If a buyer is denied a loan, based on the loan described in the contingency, the buyer must 1) notify the Seller within the contingency time period AND must 2) provide the Seller with a Loan Denial Letter within seven (7) days from the date of notice. A Loan Denial Letter must be for the Loan(s) described in the Finance Contingency. A buyer may also apply for different conventional loans, however, the denial of such other loans is not be a basis for a buyer to terminate. If there was an approved lender, the letter must be from the Approved Lender. The Loan Denial Letter may be provided to Seller after the Financing Contingency Period has ended, if the seven (7) day period to provide the Loan Denial Letter falls outside of the Financing Contingency Period. The reason for the additional 7-day period to produce the Loan Denial Letter is because lenders may not be timely. It may take days for the lender to produce the letter. If, however, the lender does not produce the letter within the 7-day period, the finance contingency is completed and cannot be relied on to terminate. In effect, the sale becomes a “no financing” sale and the buyer’s earnest money is at risk. If a buyer is denied a loan, based on the loan described in the contingency, the buyer must 1) notify the Seller within the contingency time period AND must 2) provide the Seller with a Loan Denial Letter within seven (7) days from the date of notice.
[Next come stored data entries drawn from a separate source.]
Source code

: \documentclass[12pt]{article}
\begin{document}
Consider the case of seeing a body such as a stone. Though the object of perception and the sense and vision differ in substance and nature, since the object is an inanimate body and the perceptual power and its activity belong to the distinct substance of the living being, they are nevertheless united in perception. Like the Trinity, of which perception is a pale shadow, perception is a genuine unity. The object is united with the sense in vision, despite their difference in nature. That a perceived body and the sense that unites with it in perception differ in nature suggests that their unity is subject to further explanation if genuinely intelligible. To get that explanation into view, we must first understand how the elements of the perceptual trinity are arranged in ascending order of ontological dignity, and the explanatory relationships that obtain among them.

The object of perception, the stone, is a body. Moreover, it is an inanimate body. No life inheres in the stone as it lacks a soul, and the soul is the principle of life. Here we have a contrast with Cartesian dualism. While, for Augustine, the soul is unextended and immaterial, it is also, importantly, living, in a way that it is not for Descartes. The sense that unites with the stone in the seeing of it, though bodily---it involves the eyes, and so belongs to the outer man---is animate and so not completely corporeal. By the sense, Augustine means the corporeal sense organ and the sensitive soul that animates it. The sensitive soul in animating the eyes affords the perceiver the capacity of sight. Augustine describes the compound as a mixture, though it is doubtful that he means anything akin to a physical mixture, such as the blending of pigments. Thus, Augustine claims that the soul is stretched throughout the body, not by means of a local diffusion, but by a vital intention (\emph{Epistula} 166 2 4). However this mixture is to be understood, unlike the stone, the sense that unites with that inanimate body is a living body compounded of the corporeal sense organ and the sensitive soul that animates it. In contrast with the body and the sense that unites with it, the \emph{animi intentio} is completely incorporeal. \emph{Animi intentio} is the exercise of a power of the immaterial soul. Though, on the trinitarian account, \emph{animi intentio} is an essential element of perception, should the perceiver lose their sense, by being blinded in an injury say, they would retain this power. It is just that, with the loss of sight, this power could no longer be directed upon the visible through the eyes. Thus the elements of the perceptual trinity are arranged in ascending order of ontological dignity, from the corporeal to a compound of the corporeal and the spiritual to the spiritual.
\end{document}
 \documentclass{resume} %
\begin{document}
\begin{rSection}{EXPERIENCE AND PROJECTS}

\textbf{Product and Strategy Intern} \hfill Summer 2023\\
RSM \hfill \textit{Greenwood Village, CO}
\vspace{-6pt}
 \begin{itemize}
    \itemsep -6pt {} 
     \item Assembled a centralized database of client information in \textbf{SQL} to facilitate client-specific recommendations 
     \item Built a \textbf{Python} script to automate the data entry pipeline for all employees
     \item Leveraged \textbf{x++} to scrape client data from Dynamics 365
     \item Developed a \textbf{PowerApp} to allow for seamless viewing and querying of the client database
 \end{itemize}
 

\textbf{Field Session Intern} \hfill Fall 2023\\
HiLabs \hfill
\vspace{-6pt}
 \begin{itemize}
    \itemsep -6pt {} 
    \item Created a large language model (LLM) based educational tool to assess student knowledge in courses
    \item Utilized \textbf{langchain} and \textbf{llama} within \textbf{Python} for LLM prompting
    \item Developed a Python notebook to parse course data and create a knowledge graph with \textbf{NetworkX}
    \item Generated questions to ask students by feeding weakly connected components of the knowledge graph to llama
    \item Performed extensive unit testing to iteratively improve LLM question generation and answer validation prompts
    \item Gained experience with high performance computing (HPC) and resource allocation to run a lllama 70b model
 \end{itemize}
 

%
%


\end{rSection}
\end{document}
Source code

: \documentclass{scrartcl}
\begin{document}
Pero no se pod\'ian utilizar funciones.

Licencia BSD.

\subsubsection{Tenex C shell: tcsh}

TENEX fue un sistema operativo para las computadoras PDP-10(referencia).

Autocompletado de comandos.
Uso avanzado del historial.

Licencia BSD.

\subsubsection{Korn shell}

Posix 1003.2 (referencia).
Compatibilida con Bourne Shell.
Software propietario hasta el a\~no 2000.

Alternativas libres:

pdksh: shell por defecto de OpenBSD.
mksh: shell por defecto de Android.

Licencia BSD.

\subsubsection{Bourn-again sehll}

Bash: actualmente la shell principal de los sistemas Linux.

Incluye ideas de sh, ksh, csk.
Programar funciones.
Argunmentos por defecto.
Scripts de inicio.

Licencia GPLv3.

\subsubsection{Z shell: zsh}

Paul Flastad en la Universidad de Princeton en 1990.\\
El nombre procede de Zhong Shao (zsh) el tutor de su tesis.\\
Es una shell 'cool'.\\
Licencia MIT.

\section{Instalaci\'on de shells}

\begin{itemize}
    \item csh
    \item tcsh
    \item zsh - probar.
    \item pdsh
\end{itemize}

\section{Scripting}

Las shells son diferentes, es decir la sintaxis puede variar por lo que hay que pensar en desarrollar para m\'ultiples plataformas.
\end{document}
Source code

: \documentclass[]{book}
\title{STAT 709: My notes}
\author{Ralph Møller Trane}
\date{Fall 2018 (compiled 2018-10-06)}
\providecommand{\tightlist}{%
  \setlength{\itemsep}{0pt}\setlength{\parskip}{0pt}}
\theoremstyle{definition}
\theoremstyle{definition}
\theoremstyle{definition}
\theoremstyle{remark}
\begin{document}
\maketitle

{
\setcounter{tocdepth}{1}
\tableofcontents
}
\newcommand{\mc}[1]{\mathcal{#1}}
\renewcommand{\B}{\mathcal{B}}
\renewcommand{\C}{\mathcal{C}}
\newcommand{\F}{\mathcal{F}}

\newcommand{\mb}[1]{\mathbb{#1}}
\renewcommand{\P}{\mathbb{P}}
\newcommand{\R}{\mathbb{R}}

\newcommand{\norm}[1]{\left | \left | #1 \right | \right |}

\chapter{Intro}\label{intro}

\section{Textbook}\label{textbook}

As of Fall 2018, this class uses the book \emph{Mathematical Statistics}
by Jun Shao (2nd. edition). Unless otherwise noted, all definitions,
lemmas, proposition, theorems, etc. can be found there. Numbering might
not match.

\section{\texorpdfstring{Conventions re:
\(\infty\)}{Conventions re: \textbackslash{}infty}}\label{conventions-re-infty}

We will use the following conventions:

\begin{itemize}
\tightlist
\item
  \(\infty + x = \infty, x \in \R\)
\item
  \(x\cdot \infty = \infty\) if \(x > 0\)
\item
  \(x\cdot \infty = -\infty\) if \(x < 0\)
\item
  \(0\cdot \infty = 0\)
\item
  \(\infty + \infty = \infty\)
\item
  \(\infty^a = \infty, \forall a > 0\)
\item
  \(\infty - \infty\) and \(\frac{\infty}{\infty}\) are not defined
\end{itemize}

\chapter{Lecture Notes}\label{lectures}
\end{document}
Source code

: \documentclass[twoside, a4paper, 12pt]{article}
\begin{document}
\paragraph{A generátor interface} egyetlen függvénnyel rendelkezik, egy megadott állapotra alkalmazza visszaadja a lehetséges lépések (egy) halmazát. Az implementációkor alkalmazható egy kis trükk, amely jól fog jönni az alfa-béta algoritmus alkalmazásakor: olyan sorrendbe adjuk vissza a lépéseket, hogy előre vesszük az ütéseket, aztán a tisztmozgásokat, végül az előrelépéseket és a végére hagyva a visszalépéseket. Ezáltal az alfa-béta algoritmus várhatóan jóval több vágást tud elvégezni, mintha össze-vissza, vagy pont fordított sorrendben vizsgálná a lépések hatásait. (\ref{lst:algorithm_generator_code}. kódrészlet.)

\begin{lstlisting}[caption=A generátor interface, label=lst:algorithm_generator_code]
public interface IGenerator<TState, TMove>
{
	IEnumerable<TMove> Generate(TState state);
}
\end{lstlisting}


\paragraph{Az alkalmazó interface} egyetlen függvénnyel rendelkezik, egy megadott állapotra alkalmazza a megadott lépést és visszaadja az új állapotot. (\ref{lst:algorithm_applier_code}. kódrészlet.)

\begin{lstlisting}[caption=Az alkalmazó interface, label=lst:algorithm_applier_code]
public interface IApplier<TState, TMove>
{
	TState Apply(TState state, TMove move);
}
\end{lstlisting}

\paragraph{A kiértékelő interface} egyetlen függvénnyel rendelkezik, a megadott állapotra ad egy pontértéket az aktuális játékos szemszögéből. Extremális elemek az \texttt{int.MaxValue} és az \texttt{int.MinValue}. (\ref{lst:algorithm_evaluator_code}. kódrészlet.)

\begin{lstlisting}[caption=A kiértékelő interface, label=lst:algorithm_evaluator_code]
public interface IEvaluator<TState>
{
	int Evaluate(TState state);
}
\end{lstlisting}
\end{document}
A Loan Denial Letter must be for the Loan(s) described in the Finance Contingency. A buyer may also apply for different conventional loans, however, the denial of such other loans is not be a basis for a buyer to terminate. If there was an approved lender, the letter must be from the Approved Lender. The Loan Denial Letter may be provided to Seller after the Financing Contingency Period has ended, if the seven (7) day period to provide the Loan Denial Letter falls outside of the Financing Contingency Period. The reason for the additional 7-day period to produce the Loan Denial Letter is because lenders may not be timely. It may take days for the lender to produce the letter. If, however, the lender does not produce the letter within the 7-day period, the finance contingency is completed and cannot be relied on to terminate. In effect, the sale becomes a “no financing” sale and the buyer’s earnest money is at risk.
6 Comments
12/8/2021 06:04:28 pm
A loan that is amortizing is one where the total balance of principal and the interest is paid off by the end of the loan duration. They are also known as self-liquidating loans.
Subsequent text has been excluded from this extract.